▶ Work to complete:
Your task is to output the listing exactly, leaving every image out.

▽

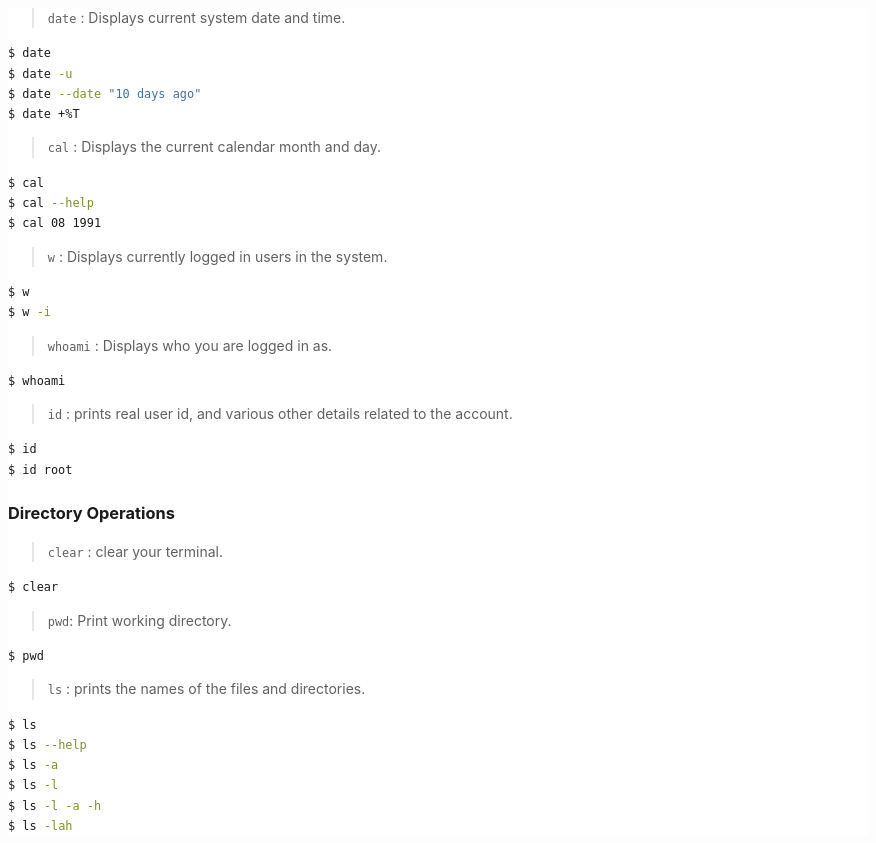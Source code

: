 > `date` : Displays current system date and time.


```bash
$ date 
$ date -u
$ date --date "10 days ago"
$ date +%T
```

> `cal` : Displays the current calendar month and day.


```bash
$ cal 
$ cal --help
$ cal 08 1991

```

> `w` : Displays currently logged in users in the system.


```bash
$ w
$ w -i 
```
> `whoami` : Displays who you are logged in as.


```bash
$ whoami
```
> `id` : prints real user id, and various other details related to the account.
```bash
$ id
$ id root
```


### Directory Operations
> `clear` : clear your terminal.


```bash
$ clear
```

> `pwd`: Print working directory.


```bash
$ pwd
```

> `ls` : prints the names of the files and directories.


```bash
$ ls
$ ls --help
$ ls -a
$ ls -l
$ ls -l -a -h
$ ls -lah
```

△

▶ Response box:
Source code

: > `date` : Displays current system date and time.


```bash
$ date 
$ date -u
$ date --date "10 days ago"
$ date +%T
```

> `cal` : Displays the current calendar month and day.


```bash
$ cal 
$ cal --help
$ cal 08 1991

```

> `w` : Displays currently logged in users in the system.


```bash
$ w
$ w -i 
```
> `whoami` : Displays who you are logged in as.


```bash
$ whoami
```
> `id` : prints real user id, and various other details related to the account.
```bash
$ id
$ id root
```


### Directory Operations
> `clear` : clear your terminal.


```bash
$ clear
```

> `pwd`: Print working directory.


```bash
$ pwd
```

> `ls` : prints the names of the files and directories.


```bash
$ ls
$ ls --help
$ ls -a
$ ls -l
$ ls -l -a -h
$ ls -lah
```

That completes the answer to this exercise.